Requirement:
Output the records again verbatim.

Stored items
Content starts

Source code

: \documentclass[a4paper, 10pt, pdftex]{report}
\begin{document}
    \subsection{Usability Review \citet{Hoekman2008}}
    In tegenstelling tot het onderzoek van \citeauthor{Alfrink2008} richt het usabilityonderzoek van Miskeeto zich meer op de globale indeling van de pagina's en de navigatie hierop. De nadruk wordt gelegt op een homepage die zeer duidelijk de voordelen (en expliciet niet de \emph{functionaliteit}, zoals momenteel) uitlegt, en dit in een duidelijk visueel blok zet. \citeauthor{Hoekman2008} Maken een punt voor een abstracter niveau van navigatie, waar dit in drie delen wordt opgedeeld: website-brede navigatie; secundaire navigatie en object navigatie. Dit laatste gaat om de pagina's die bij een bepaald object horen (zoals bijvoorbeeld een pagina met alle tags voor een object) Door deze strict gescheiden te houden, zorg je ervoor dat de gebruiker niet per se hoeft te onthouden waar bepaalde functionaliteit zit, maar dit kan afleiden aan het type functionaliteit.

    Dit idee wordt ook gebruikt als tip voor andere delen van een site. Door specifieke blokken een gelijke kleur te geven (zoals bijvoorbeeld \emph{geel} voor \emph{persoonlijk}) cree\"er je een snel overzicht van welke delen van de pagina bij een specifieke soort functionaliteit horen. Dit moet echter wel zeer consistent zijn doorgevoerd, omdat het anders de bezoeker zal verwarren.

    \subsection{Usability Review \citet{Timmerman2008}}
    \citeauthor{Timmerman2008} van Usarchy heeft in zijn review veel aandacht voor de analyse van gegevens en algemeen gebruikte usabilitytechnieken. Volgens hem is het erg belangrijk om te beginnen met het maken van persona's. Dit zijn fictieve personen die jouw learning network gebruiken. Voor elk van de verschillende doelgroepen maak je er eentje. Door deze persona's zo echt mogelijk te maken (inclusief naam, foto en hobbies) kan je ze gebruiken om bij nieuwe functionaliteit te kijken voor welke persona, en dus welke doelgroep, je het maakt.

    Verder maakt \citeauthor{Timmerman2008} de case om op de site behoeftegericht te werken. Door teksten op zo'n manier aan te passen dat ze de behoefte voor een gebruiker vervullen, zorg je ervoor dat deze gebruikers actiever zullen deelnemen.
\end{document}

Content ends

Task answer:
Source code

: \documentclass[a4paper, 10pt, pdftex]{report}
\begin{document}
    \subsection{Usability Review \citet{Hoekman2008}}
    In tegenstelling tot het onderzoek van \citeauthor{Alfrink2008} richt het usabilityonderzoek van Miskeeto zich meer op de globale indeling van de pagina's en de navigatie hierop. De nadruk wordt gelegt op een homepage die zeer duidelijk de voordelen (en expliciet niet de \emph{functionaliteit}, zoals momenteel) uitlegt, en dit in een duidelijk visueel blok zet. \citeauthor{Hoekman2008} Maken een punt voor een abstracter niveau van navigatie, waar dit in drie delen wordt opgedeeld: website-brede navigatie; secundaire navigatie en object navigatie. Dit laatste gaat om de pagina's die bij een bepaald object horen (zoals bijvoorbeeld een pagina met alle tags voor een object) Door deze strict gescheiden te houden, zorg je ervoor dat de gebruiker niet per se hoeft te onthouden waar bepaalde functionaliteit zit, maar dit kan afleiden aan het type functionaliteit.

    Dit idee wordt ook gebruikt als tip voor andere delen van een site. Door specifieke blokken een gelijke kleur te geven (zoals bijvoorbeeld \emph{geel} voor \emph{persoonlijk}) cree\"er je een snel overzicht van welke delen van de pagina bij een specifieke soort functionaliteit horen. Dit moet echter wel zeer consistent zijn doorgevoerd, omdat het anders de bezoeker zal verwarren.

    \subsection{Usability Review \citet{Timmerman2008}}
    \citeauthor{Timmerman2008} van Usarchy heeft in zijn review veel aandacht voor de analyse van gegevens en algemeen gebruikte usabilitytechnieken. Volgens hem is het erg belangrijk om te beginnen met het maken van persona's. Dit zijn fictieve personen die jouw learning network gebruiken. Voor elk van de verschillende doelgroepen maak je er eentje. Door deze persona's zo echt mogelijk te maken (inclusief naam, foto en hobbies) kan je ze gebruiken om bij nieuwe functionaliteit te kijken voor welke persona, en dus welke doelgroep, je het maakt.

    Verder maakt \citeauthor{Timmerman2008} de case om op de site behoeftegericht te werken. Door teksten op zo'n manier aan te passen dat ze de behoefte voor een gebruiker vervullen, zorg je ervoor dat deze gebruikers actiever zullen deelnemen.
\end{document}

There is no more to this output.